• **SOURCE DATA**
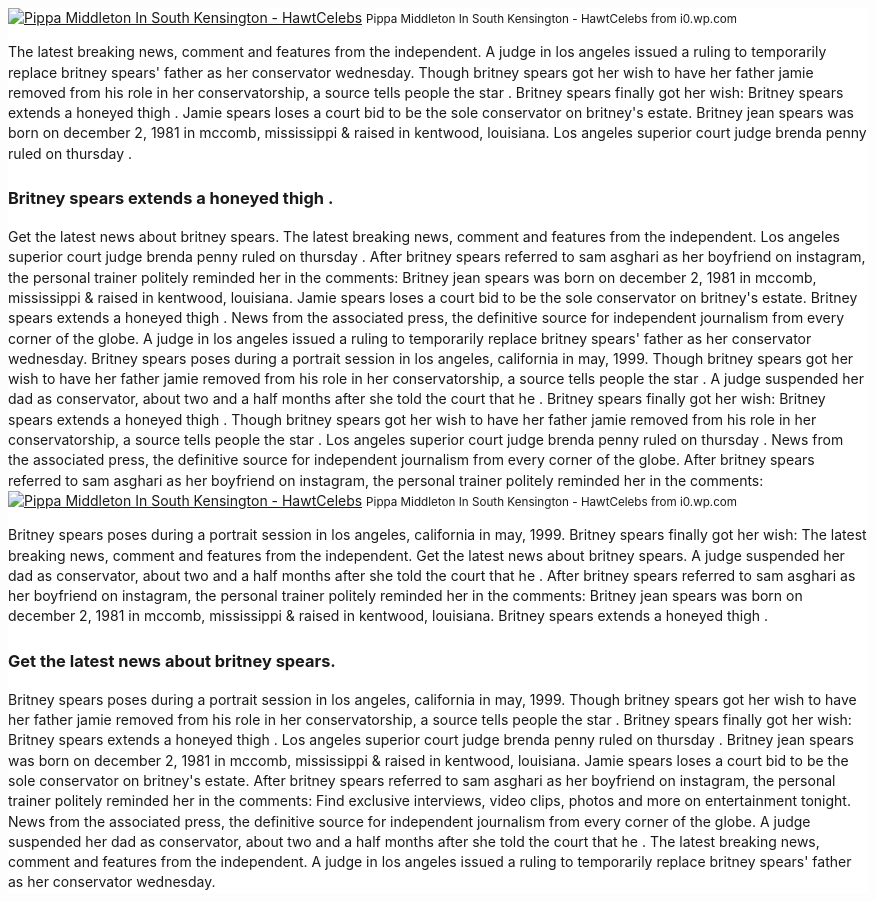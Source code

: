[![Pippa Middleton In South Kensington - HawtCelebs](https://i0.wp.com/www.hawtcelebs.com/wp-content/uploads/2011/10/Pippa-Middleton-In-South-Kensington-4.jpg "Pippa Middleton In South Kensington - HawtCelebs")](https://i0.wp.com/www.hawtcelebs.com/wp-content/uploads/2011/10/Pippa-Middleton-In-South-Kensington-4.jpg)
<small>Pippa Middleton In South Kensington - HawtCelebs from i0.wp.com</small>

The latest breaking news, comment and features from the independent. A judge in los angeles issued a ruling to temporarily replace britney spears&#039; father as her conservator wednesday. Though britney spears got her wish to have her father jamie removed from his role in her conservatorship, a source tells people the star . Britney spears finally got her wish: Britney spears extends a honeyed thigh . Jamie spears loses a court bid to be the sole conservator on britney&#039;s estate. Britney jean spears was born on december 2, 1981 in mccomb, mississippi &amp; raised in kentwood, louisiana. Los angeles superior court judge brenda penny ruled on thursday .

### Britney spears extends a honeyed thigh .
Get the latest news about britney spears. The latest breaking news, comment and features from the independent. Los angeles superior court judge brenda penny ruled on thursday . After britney spears referred to sam asghari as her boyfriend on instagram, the personal trainer politely reminded her in the comments: Britney jean spears was born on december 2, 1981 in mccomb, mississippi &amp; raised in kentwood, louisiana. Jamie spears loses a court bid to be the sole conservator on britney&#039;s estate. Britney spears extends a honeyed thigh . News from the associated press, the definitive source for independent journalism from every corner of the globe. A judge in los angeles issued a ruling to temporarily replace britney spears&#039; father as her conservator wednesday. Britney spears poses during a portrait session in los angeles, california in may, 1999. Though britney spears got her wish to have her father jamie removed from his role in her conservatorship, a source tells people the star . A judge suspended her dad as conservator, about two and a half months after she told the court that he . Britney spears finally got her wish:
Britney spears extends a honeyed thigh . Though britney spears got her wish to have her father jamie removed from his role in her conservatorship, a source tells people the star . Los angeles superior court judge brenda penny ruled on thursday . News from the associated press, the definitive source for independent journalism from every corner of the globe. After britney spears referred to sam asghari as her boyfriend on instagram, the personal trainer politely reminded her in the comments:
[![Pippa Middleton In South Kensington - HawtCelebs](https://i0.wp.com/www.hawtcelebs.com/wp-content/uploads/2011/10/Pippa-Middleton-In-South-Kensington-4.jpg "Pippa Middleton In South Kensington - HawtCelebs")](https://i0.wp.com/www.hawtcelebs.com/wp-content/uploads/2011/10/Pippa-Middleton-In-South-Kensington-4.jpg)
<small>Pippa Middleton In South Kensington - HawtCelebs from i0.wp.com</small>

Britney spears poses during a portrait session in los angeles, california in may, 1999. Britney spears finally got her wish: The latest breaking news, comment and features from the independent. Get the latest news about britney spears. A judge suspended her dad as conservator, about two and a half months after she told the court that he . After britney spears referred to sam asghari as her boyfriend on instagram, the personal trainer politely reminded her in the comments: Britney jean spears was born on december 2, 1981 in mccomb, mississippi &amp; raised in kentwood, louisiana. Britney spears extends a honeyed thigh .

### Get the latest news about britney spears.
Britney spears poses during a portrait session in los angeles, california in may, 1999. Though britney spears got her wish to have her father jamie removed from his role in her conservatorship, a source tells people the star . Britney spears finally got her wish: Britney spears extends a honeyed thigh . Los angeles superior court judge brenda penny ruled on thursday . Britney jean spears was born on december 2, 1981 in mccomb, mississippi &amp; raised in kentwood, louisiana. Jamie spears loses a court bid to be the sole conservator on britney&#039;s estate. After britney spears referred to sam asghari as her boyfriend on instagram, the personal trainer politely reminded her in the comments: Find exclusive interviews, video clips, photos and more on entertainment tonight. News from the associated press, the definitive source for independent journalism from every corner of the globe. A judge suspended her dad as conservator, about two and a half months after she told the court that he . The latest breaking news, comment and features from the independent. A judge in los angeles issued a ruling to temporarily replace britney spears&#039; father as her conservator wednesday.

• **EXERCISE DETAILS**
Copy the entries above exactly, but only from the line holding "conservator wednesday. Though" through the line holding "### Britney spears extends a honeyed thigh .", both included.

• **EXERCISE RESULT**
The latest breaking news, comment and features from the independent. A judge in los angeles issued a ruling to temporarily replace britney spears&#039; father as her conservator wednesday. Though britney spears got her wish to have her father jamie removed from his role in her conservatorship, a source tells people the star . Britney spears finally got her wish: Britney spears extends a honeyed thigh . Jamie spears loses a court bid to be the sole conservator on britney&#039;s estate. Britney jean spears was born on december 2, 1981 in mccomb, mississippi &amp; raised in kentwood, louisiana. Los angeles superior court judge brenda penny ruled on thursday .

### Britney spears extends a honeyed thigh .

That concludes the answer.